Data for processing:
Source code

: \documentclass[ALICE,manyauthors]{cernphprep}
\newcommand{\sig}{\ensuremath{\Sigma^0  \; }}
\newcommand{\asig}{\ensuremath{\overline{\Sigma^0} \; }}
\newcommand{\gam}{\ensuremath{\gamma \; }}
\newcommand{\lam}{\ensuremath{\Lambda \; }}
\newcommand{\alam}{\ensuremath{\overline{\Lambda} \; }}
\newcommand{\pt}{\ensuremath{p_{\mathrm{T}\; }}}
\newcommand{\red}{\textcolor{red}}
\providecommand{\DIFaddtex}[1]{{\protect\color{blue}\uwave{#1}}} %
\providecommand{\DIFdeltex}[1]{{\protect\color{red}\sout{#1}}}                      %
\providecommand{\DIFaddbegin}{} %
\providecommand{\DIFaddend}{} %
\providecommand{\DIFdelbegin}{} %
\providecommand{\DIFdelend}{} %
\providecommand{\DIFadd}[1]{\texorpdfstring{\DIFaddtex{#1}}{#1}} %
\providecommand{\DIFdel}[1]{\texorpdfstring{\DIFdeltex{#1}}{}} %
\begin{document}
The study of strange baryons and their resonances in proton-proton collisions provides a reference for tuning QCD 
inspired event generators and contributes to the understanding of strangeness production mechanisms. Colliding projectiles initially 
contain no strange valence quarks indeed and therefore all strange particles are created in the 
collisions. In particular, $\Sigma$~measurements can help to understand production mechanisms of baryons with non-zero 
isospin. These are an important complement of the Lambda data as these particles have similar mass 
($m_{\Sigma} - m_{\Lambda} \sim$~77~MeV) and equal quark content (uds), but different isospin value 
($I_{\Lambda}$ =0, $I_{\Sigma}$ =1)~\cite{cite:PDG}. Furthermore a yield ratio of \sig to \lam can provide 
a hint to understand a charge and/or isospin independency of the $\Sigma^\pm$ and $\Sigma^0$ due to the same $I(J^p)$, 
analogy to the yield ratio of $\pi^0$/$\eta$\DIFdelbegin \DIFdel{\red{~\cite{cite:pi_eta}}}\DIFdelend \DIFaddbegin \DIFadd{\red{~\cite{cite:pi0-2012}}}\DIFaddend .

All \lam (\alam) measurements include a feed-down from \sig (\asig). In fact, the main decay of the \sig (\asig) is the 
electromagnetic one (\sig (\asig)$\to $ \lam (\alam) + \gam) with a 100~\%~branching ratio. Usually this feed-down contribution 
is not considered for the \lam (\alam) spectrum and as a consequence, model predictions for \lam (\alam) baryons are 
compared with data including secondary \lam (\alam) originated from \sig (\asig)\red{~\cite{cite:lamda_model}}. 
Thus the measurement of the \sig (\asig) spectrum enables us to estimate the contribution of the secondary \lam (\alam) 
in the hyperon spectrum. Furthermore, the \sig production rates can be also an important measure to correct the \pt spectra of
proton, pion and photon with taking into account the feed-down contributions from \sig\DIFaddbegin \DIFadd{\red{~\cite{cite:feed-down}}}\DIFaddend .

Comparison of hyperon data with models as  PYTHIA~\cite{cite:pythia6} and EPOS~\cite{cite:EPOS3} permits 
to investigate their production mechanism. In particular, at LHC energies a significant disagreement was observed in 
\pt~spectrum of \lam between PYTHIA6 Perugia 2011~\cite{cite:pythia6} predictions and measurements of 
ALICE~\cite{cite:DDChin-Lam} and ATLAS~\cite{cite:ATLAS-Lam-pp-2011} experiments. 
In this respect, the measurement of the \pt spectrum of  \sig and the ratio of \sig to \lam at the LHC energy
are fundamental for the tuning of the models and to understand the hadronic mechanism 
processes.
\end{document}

Assignment: Copy every line of the data above, beginning with the first and ending with the line that contains "All \lam (\alam)", and give nothing more.

Answer to this exercise:
Source code

: \documentclass[ALICE,manyauthors]{cernphprep}
\newcommand{\sig}{\ensuremath{\Sigma^0  \; }}
\newcommand{\asig}{\ensuremath{\overline{\Sigma^0} \; }}
\newcommand{\gam}{\ensuremath{\gamma \; }}
\newcommand{\lam}{\ensuremath{\Lambda \; }}
\newcommand{\alam}{\ensuremath{\overline{\Lambda} \; }}
\newcommand{\pt}{\ensuremath{p_{\mathrm{T}\; }}}
\newcommand{\red}{\textcolor{red}}
\providecommand{\DIFaddtex}[1]{{\protect\color{blue}\uwave{#1}}} %
\providecommand{\DIFdeltex}[1]{{\protect\color{red}\sout{#1}}}                      %
\providecommand{\DIFaddbegin}{} %
\providecommand{\DIFaddend}{} %
\providecommand{\DIFdelbegin}{} %
\providecommand{\DIFdelend}{} %
\providecommand{\DIFadd}[1]{\texorpdfstring{\DIFaddtex{#1}}{#1}} %
\providecommand{\DIFdel}[1]{\texorpdfstring{\DIFdeltex{#1}}{}} %
\begin{document}
The study of strange baryons and their resonances in proton-proton collisions provides a reference for tuning QCD 
inspired event generators and contributes to the understanding of strangeness production mechanisms. Colliding projectiles initially 
contain no strange valence quarks indeed and therefore all strange particles are created in the 
collisions. In particular, $\Sigma$~measurements can help to understand production mechanisms of baryons with non-zero 
isospin. These are an important complement of the Lambda data as these particles have similar mass 
($m_{\Sigma} - m_{\Lambda} \sim$~77~MeV) and equal quark content (uds), but different isospin value 
($I_{\Lambda}$ =0, $I_{\Sigma}$ =1)~\cite{cite:PDG}. Furthermore a yield ratio of \sig to \lam can provide 
a hint to understand a charge and/or isospin independency of the $\Sigma^\pm$ and $\Sigma^0$ due to the same $I(J^p)$, 
analogy to the yield ratio of $\pi^0$/$\eta$\DIFdelbegin \DIFdel{\red{~\cite{cite:pi_eta}}}\DIFdelend \DIFaddbegin \DIFadd{\red{~\cite{cite:pi0-2012}}}\DIFaddend .

All \lam (\alam) measurements include a feed-down from \sig (\asig). In fact, the main decay of the \sig (\asig) is the 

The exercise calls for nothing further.